■ **Brief**
A single number is required: the count of lines in the records below that contain the word "lòng".

──────── Data to process

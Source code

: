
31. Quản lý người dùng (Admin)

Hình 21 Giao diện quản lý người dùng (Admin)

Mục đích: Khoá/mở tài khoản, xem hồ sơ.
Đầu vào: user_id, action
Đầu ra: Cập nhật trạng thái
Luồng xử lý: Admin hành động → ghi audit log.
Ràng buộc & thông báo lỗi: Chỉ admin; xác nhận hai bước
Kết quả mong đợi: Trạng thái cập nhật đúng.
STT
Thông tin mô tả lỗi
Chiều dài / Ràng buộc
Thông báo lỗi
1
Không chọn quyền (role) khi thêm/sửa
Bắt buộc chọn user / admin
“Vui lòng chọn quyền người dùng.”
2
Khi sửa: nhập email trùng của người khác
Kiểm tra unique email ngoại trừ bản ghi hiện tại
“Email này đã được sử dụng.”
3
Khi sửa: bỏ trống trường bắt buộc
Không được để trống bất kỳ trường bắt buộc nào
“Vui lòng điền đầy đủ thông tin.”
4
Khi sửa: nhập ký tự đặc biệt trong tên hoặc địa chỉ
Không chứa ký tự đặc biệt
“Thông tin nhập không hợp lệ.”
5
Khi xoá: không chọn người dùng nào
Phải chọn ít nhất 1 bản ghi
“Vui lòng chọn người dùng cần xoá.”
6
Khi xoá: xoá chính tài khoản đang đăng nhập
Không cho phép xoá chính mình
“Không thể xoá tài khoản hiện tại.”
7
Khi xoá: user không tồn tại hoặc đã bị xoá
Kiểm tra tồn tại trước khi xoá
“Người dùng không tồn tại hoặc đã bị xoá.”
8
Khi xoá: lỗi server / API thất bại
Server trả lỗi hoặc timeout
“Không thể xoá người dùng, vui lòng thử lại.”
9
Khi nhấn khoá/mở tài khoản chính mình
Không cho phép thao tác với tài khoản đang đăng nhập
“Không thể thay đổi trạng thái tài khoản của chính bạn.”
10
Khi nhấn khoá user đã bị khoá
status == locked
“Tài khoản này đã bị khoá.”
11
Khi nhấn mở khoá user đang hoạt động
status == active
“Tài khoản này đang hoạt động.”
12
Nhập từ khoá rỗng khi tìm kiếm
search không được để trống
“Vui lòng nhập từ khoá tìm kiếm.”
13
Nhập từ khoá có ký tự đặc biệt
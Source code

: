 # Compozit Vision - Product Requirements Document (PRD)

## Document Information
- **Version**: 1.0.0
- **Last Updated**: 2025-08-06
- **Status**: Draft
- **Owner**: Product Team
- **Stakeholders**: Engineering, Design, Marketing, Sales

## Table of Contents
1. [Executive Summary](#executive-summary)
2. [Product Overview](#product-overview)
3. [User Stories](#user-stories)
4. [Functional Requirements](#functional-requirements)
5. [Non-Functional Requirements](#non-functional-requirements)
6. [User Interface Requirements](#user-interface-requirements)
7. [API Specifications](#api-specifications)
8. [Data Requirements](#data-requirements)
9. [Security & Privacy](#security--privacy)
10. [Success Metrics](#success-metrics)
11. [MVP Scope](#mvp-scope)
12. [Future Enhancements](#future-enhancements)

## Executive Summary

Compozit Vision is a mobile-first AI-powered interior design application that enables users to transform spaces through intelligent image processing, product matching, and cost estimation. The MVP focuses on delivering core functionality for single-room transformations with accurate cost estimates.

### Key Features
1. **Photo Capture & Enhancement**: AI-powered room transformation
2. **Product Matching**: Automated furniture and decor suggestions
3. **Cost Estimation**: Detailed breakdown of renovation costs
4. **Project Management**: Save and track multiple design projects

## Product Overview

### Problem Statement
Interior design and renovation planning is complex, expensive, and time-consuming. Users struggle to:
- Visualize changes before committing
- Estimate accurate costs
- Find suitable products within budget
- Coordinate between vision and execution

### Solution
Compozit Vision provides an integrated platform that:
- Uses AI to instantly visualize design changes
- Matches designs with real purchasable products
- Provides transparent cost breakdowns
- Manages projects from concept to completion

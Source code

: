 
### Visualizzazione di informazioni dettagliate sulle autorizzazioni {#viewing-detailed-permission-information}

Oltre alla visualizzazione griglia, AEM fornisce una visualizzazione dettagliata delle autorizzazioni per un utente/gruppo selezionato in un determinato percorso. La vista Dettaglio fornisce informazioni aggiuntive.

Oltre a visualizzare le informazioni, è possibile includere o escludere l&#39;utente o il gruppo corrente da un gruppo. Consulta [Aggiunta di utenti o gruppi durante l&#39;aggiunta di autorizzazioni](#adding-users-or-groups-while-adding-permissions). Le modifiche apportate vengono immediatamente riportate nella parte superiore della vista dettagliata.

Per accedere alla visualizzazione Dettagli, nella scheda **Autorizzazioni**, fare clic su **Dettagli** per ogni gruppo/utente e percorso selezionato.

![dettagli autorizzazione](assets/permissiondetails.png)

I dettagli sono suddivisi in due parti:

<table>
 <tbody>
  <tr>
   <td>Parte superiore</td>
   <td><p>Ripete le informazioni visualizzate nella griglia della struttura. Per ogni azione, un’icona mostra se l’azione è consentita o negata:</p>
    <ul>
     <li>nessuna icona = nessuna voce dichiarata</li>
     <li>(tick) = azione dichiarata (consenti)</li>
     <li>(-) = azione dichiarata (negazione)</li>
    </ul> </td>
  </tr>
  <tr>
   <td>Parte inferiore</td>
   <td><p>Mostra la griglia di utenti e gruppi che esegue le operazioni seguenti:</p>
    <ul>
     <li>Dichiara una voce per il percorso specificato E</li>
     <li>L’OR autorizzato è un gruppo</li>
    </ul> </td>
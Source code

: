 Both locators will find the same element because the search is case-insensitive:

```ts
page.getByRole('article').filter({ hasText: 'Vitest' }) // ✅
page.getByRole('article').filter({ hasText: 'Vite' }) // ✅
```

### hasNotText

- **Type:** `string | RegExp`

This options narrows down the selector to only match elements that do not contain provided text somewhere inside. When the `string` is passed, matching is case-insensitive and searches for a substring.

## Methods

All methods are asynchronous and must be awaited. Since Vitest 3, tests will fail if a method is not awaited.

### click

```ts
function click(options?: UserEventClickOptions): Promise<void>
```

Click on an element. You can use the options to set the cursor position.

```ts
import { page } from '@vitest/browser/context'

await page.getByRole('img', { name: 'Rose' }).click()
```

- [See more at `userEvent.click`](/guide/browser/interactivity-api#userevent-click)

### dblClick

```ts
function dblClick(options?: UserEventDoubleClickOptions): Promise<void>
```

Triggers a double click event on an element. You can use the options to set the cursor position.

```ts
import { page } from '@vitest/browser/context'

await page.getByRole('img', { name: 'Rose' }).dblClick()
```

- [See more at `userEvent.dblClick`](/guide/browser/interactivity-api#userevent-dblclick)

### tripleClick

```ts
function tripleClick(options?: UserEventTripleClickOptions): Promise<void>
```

────────────────

■ **Exercise response**
5